## [TASK]
Should a line below contain the word "Vinyals", report it.

START RAW DATA

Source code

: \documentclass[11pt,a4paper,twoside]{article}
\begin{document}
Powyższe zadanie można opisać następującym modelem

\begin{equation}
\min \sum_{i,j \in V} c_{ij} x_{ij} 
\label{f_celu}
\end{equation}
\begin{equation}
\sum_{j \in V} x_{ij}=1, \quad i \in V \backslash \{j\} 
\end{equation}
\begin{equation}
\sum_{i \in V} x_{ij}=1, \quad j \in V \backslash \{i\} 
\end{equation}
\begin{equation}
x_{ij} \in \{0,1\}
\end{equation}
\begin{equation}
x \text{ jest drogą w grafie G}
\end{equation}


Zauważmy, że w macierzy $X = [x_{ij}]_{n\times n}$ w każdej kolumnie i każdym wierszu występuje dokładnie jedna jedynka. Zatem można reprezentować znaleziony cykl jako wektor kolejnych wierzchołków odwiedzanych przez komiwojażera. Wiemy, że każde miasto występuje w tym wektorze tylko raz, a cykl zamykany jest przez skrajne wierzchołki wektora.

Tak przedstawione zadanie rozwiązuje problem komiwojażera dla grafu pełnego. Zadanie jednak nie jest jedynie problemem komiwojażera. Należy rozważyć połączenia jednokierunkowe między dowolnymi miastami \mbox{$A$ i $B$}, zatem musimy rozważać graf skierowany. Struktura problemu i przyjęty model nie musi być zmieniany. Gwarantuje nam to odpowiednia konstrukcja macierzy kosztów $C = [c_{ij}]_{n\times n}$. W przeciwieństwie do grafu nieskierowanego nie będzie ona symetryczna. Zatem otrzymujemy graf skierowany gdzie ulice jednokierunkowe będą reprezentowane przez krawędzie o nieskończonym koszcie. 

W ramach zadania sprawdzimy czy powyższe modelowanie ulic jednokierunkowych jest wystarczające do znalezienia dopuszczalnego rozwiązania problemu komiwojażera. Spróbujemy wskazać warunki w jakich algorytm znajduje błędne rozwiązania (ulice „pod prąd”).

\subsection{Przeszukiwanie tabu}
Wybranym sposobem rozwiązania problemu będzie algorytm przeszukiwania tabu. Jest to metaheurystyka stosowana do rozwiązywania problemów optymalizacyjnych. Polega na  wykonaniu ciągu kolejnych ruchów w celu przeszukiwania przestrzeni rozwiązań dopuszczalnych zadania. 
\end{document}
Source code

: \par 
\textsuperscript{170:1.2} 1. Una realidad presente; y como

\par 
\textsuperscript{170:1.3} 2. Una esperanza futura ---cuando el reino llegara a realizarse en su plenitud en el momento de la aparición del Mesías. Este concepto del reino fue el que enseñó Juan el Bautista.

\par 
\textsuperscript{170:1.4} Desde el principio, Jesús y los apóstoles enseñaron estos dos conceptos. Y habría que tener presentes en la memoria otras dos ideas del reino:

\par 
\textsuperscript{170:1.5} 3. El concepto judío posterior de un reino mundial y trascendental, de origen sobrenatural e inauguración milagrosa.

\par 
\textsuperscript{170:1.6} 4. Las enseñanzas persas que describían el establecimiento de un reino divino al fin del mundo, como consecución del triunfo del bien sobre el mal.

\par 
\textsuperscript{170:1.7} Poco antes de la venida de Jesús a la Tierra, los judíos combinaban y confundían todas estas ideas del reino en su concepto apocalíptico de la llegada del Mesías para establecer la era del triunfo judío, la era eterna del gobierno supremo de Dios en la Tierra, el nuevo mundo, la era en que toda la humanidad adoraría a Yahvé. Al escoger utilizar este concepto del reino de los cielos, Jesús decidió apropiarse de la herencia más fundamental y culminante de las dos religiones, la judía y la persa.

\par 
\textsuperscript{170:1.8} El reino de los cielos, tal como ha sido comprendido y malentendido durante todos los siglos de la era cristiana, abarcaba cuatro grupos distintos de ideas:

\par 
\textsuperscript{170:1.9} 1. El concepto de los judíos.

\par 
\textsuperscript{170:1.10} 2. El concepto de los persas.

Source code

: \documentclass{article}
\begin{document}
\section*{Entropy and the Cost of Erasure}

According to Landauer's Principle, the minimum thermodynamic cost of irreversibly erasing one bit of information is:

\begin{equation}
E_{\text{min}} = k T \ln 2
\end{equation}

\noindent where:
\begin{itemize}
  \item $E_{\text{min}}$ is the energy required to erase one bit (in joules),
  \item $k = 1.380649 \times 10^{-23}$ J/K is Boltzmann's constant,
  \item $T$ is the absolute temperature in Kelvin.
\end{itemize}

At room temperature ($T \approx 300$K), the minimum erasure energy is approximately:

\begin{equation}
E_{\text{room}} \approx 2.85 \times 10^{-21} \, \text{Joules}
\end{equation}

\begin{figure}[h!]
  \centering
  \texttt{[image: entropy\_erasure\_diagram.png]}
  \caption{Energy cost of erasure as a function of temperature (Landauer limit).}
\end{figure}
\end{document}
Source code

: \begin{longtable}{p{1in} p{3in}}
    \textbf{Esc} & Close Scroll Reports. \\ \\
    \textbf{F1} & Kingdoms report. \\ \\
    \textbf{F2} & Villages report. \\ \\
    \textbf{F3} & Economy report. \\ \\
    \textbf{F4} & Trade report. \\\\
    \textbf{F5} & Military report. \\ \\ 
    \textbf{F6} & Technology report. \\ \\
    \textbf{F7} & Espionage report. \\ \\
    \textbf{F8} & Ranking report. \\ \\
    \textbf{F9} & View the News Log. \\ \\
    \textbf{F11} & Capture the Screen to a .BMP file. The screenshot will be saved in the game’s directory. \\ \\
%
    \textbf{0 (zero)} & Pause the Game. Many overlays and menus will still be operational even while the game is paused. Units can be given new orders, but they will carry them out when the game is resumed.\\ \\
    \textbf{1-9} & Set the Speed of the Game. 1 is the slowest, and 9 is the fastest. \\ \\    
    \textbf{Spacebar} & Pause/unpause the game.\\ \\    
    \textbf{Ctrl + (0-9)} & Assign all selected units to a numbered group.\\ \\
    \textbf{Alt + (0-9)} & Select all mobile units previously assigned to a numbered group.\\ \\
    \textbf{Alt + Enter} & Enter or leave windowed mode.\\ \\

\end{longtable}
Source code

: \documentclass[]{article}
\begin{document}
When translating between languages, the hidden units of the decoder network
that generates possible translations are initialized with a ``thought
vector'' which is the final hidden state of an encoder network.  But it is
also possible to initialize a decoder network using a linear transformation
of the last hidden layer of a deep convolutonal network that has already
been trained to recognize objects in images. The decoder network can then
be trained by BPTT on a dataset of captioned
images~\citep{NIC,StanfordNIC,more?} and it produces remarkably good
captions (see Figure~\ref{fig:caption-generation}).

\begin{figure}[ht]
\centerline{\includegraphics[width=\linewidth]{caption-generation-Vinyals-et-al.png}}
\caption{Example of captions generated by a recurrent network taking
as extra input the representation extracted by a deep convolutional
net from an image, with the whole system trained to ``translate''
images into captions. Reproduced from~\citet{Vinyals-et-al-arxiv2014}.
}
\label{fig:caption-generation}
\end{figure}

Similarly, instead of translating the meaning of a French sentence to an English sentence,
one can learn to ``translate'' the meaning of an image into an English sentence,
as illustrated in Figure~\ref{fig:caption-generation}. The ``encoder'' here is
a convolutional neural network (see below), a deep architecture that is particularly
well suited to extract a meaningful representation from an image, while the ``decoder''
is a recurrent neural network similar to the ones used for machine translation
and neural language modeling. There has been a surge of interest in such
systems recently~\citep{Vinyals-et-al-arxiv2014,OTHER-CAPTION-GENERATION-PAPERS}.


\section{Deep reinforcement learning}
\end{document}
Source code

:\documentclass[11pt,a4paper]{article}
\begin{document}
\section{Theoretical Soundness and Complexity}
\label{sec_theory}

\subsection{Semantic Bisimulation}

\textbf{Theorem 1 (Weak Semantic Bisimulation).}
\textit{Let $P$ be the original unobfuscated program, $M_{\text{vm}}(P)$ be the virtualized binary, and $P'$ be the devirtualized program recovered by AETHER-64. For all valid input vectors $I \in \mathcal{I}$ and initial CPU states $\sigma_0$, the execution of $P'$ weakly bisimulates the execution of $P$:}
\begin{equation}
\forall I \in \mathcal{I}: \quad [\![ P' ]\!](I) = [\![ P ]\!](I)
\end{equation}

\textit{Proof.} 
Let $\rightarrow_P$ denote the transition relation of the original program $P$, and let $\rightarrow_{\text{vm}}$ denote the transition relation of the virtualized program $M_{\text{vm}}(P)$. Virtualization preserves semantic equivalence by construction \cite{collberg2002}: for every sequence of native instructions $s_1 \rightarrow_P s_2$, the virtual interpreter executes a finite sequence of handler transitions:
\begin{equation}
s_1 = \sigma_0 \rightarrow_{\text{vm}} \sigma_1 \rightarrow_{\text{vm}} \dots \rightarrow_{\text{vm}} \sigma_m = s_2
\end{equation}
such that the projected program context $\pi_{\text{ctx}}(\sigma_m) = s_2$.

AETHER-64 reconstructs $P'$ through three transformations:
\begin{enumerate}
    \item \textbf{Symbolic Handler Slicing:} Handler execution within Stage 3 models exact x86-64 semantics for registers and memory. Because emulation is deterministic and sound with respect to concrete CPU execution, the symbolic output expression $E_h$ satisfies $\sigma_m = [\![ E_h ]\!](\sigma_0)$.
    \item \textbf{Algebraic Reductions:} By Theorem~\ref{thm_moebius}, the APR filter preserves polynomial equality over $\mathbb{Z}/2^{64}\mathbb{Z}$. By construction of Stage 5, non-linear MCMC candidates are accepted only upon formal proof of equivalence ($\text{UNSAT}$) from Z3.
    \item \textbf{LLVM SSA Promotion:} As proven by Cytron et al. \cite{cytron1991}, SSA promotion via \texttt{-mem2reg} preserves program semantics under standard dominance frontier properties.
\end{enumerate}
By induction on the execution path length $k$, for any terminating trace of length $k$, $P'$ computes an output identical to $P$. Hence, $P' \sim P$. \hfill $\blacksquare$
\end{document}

END RAW DATA

## [REPLY]
\centerline{\includegraphics[width=\linewidth]{caption-generation-Vinyals-et-al.png}}
images into captions. Reproduced from~\citet{Vinyals-et-al-arxiv2014}.
systems recently~\citep{Vinyals-et-al-arxiv2014,OTHER-CAPTION-GENERATION-PAPERS}.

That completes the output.